▼▼▼

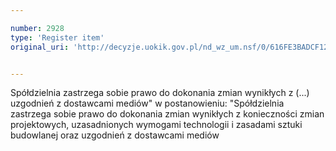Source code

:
 ```yaml
---

number: 2928
type: 'Register item'
original_uri: 'http://decyzje.uokik.gov.pl/nd_wz_um.nsf/0/616FE3BADCF12C9BC12579B4003BCAA9?OpenDocument'


---
```


Spółdzielnia zastrzega sobie prawo do dokonania zmian wynikłych z (...) uzgodnień z dostawcami mediów" w postanowieniu: "Spółdzielnia zastrzega sobie prawo do dokonania zmian wynikłych z konieczności zmian projektowych, uzasadnionych wymogami technologii i zasadami sztuki budowlanej oraz uzgodnień z dostawcami mediów
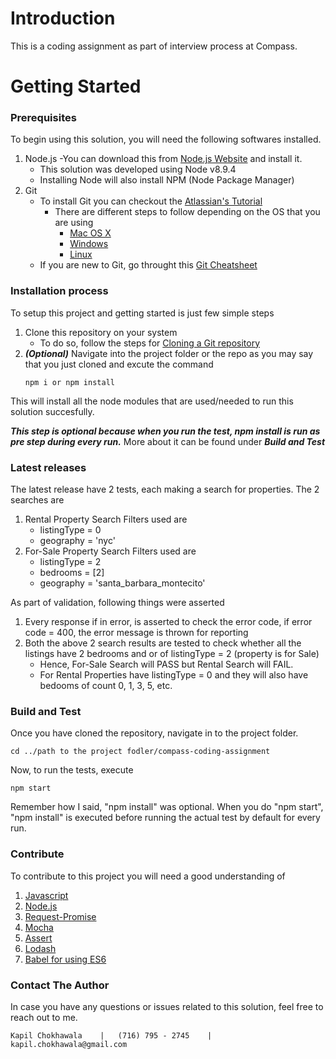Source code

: # Introduction 
This is a coding assignment as part of interview process at Compass.        

# Getting Started

### Prerequisites
To begin using this solution, you will need the following softwares installed.
1. Node.js 
    -You can download this from [Node.js Website](https://nodejs.org/en/) and install it.
    - This solution was developed using Node v8.9.4
    - Installing Node will also install NPM (Node Package Manager)
2. Git
    - To install Git you can checkout the [Atlassian's Tutorial](https://www.atlassian.com/git/tutorials/install-git)
        - There are different steps to follow depending on the OS that you are using
            - [Mac OS X](https://www.atlassian.com/git/tutorials/install-git#mac-os-x)
            - [Windows](https://www.atlassian.com/git/tutorials/install-git#windows)
            - [Linux](https://www.atlassian.com/git/tutorials/install-git#linux)
    - If you are new to Git, go throught this [Git Cheatsheet](https://www.atlassian.com/git/tutorials/atlassian-git-cheatsheet)

### Installation process
To setup this project and getting started is just few simple steps
1. Clone this repository on your system
    - To do so, follow the steps for [Cloning a Git repository](https://confluence.atlassian.com/bitbucket/clone-a-repository-223217891.html)
2. ***(Optional)*** Navigate into the project folder or the repo as you may say that you just cloned and excute the command 
    ```
    npm i or npm install
    ```
This will install all the node modules that are used/needed to run this solution succesfully. 

***This step is optional because when you run the test, npm install is run as pre step during every run.***
More about it can be found under ***Build and Test***

### Latest releases
The latest release have 2 tests, each making a search for properties.
The 2 searches are 
1.  Rental Property Search
    Filters used are
    -   listingType = 0
    -   geography = 'nyc'
2.  For-Sale Property Search
    Filters used are
    -   listingType = 2
    -   bedrooms = [2]
    -   geography = 'santa_barbara_montecito'

As part of validation, following things were asserted
1.  Every response if in error, is asserted to check the error code, if error code = 400, the error message is thrown for reporting
2.  Both the above 2 search results are tested to check whether all the listings have 2 bedrooms and or of listingType = 2 (property is for Sale)
    -   Hence, For-Sale Search will PASS but Rental Search will FAIL.
    -   For Rental Properties have listingType = 0 and they will also have bedooms of count 0, 1, 3, 5, etc.

### Build and Test
Once you have cloned the repository, navigate in to the project folder.
```
cd ../path to the project fodler/compass-coding-assignment
```

Now, to run the tests, execute
```
npm start
```

Remember how I said, "npm install" was optional. 
When you do "npm start", "npm install" is executed before running the actual test by default for every run. 

### Contribute
To contribute to this project you will need a good understanding of
1. [Javascript](https://javascript.info/)
2. [Node.js](https://blog.codeship.com/node-js-tutorial/)
3. [Request-Promise](https://www.npmjs.com/package/request-promise)
4. [Mocha](https://mochajs.org/)
5. [Assert](https://nodejs.org/api/assert.html)
6. [Lodash](https://lodash.com/docs/4.17.5)
7. [Babel for using ES6](https://babeljs.io/)

### Contact The Author
In case you have any questions or issues related to this solution, feel free to reach out to me. 
```
Kapil Chokhawala    |   (716) 795 - 2745    |   kapil.chokhawala@gmail.com
```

▲▲▲

## Goal of the exercise
Search the entries for the line holding "2. [Node.js](https://blog.codeship.com/node-js-tutorial/)". Return that line and the ones after it through the last, exactly.

## Reply to the task
2. [Node.js](https://blog.codeship.com/node-js-tutorial/)
3. [Request-Promise](https://www.npmjs.com/package/request-promise)
4. [Mocha](https://mochajs.org/)
5. [Assert](https://nodejs.org/api/assert.html)
6. [Lodash](https://lodash.com/docs/4.17.5)
7. [Babel for using ES6](https://babeljs.io/)

### Contact The Author
In case you have any questions or issues related to this solution, feel free to reach out to me. 
```
Kapil Chokhawala    |   (716) 795 - 2745    |   kapil.chokhawala@gmail.com
```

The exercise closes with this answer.